This page describes the JSON permission definition files that Commvault uses for cleanroom recovery in AWS.
How these files are used
These JSON files are permission-definition source files that Commvault uses to create and manage the AWS IAM roles, groups, and attached policies that are required for cleanroom recovery.
When you choose the option to let Commvault create the AWS permissions, the runbook wizard opens an AWS CloudFormation stack that uses Commvault-provided permission definitions to create the required AWS IAM resources. Your organization can also review and manage the resulting AWS IAM resources according to your IAM governance requirements.
These files are not standalone CloudFormation templates or complete AWS IAM role exports.
If the workflow creates CommvaultCleanroomUserGroup, it can also generate the IAM user and credentials that are used for cleanroom access. If CommvaultCleanroomUserGroup already exists in the AWS account, the workflow can reuse the existing group. After credentials are generated, use them to create a credential entry in Credential Manager.
AWS permission files
The following JSON files are used for AWS cleanroom recovery:
| File | Creates or defines | Primary use | Used with |
|---|---|---|---|
| sts-commvault-cleanroom-admin-role.json | CommvaultCleanroomAdminRole |
Defines the administrative role that Commvault uses for cleanroom permission setup and related recovery operations | Commvault software |
| iam-commvault-cleanroom-role.json | CommvaultCleanroomRole |
Defines the main cleanroom IAM role and its attached policies | Commvault software |
| group-policies-commvault-cleanroom-user-group.json | CommvaultCleanroomUserGroup |
Defines the IAM group and the attached policies used for cleanroom access | Commvault software |
| tenant-role-policies-commvault-cleanroom-tenant-role.json | CommvaultCleanroomTenantRole |
Defines the tenant-scoped role and its attached policies | Commvault SaaS |
Common policy coverage
These files include policy definitions for the AWS resources and operations that are commonly required for cleanroom recovery, including the following areas:
-
S3 cloud library access
-
Amazon EC2 backup and restore operations
-
Amazon RDS operations
-
Amazon Redshift operations
-
Amazon DocumentDB-related restore operations
-
File system and EBS snapshot operations
-
Amazon DynamoDB operations
-
VPC restore operations
-
Amazon S3 operations
-
Recovery-related IAM, VPC endpoint, security group, internet gateway, NAT gateway, route table, EC2, S3, and prefix list management
File-specific differences
sts-commvault-cleanroom-admin-role.json
Creates CommvaultCleanroomAdminRole.
Use this role when Commvault must create or manage AWS IAM and network-related resources that are required for cleanroom recovery.
Additional policy coverage:
- STS assume-role access
iam-commvault-cleanroom-role.json
Creates CommvaultCleanroomRole.
Use this role as the main cleanroom IAM role for AWS recovery operations.

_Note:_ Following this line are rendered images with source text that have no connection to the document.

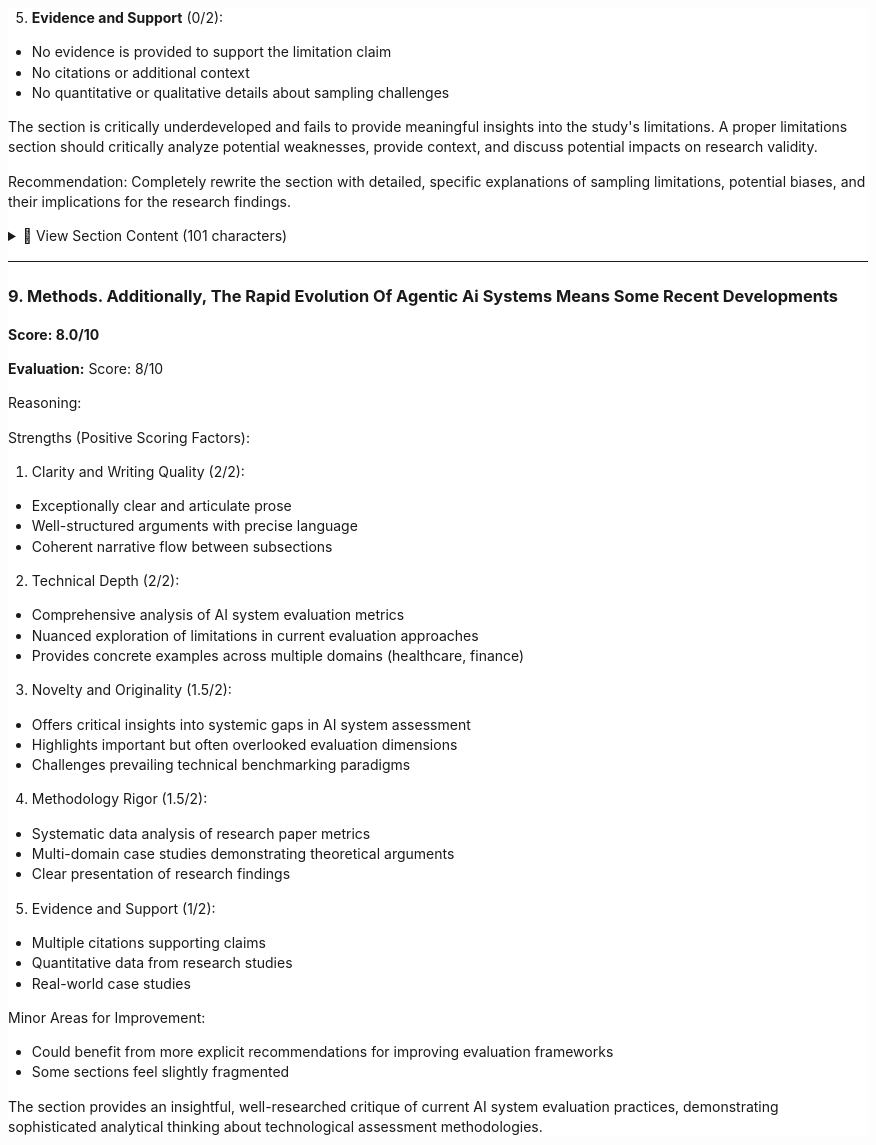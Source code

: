 5. **Evidence and Support** (0/2):
- No evidence is provided to support the limitation claim
- No citations or additional context
- No quantitative or qualitative details about sampling challenges

The section is critically underdeveloped and fails to provide meaningful insights into the study's limitations. A proper limitations section should critically analyze potential weaknesses, provide context, and discuss potential impacts on research validity.

Recommendation: Completely rewrite the section with detailed, specific explanations of sampling limitations, potential biases, and their implications for the research findings.

<details><summary>📄 View Section Content (101 characters)</summary></details>

---

### 9. Methods. Additionally, The Rapid Evolution Of Agentic Ai Systems Means Some Recent Developments

**Score: 8.0/10**

**Evaluation:**
Score: 8/10

Reasoning:

Strengths (Positive Scoring Factors):
1. Clarity and Writing Quality (2/2):
- Exceptionally clear and articulate prose
- Well-structured arguments with precise language
- Coherent narrative flow between subsections

2. Technical Depth (2/2):
- Comprehensive analysis of AI system evaluation metrics
- Nuanced exploration of limitations in current evaluation approaches
- Provides concrete examples across multiple domains (healthcare, finance)

3. Novelty and Originality (1.5/2):
- Offers critical insights into systemic gaps in AI system assessment
- Highlights important but often overlooked evaluation dimensions
- Challenges prevailing technical benchmarking paradigms

4. Methodology Rigor (1.5/2):
- Systematic data analysis of research paper metrics
- Multi-domain case studies demonstrating theoretical arguments
- Clear presentation of research findings

5. Evidence and Support (1/2):
- Multiple citations supporting claims
- Quantitative data from research studies
- Real-world case studies

Minor Areas for Improvement:
- Could benefit from more explicit recommendations for improving evaluation frameworks
- Some sections feel slightly fragmented

The section provides an insightful, well-researched critique of current AI system evaluation practices, demonstrating sophisticated analytical thinking about technological assessment methodologies.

Additional policy coverage:
- Amazon FSx and Amazon EFS read access
group-policies-commvault-cleanroom-user-group.json
Creates CommvaultCleanroomUserGroup.
Use this group when the cleanroom workflow requires an IAM user group for cleanroom access.
Additional policy coverage:
- Amazon FSx and Amazon EFS read access
tenant-role-policies-commvault-cleanroom-tenant-role.json
Creates CommvaultCleanroomTenantRole.
Use this role when the cleanroom workflow requires a tenant-scoped role.
Additional policy coverage:
-
STS assume-role access
-
Amazon FSx and Amazon EFS read access
Permissions workflow options
You can use either of the following approaches:
-
Let Commvault create the AWS permissions from the runbook wizard.
-
Let your AWS administrator manage the resulting IAM roles, groups, and related permissions according to your organization's requirements.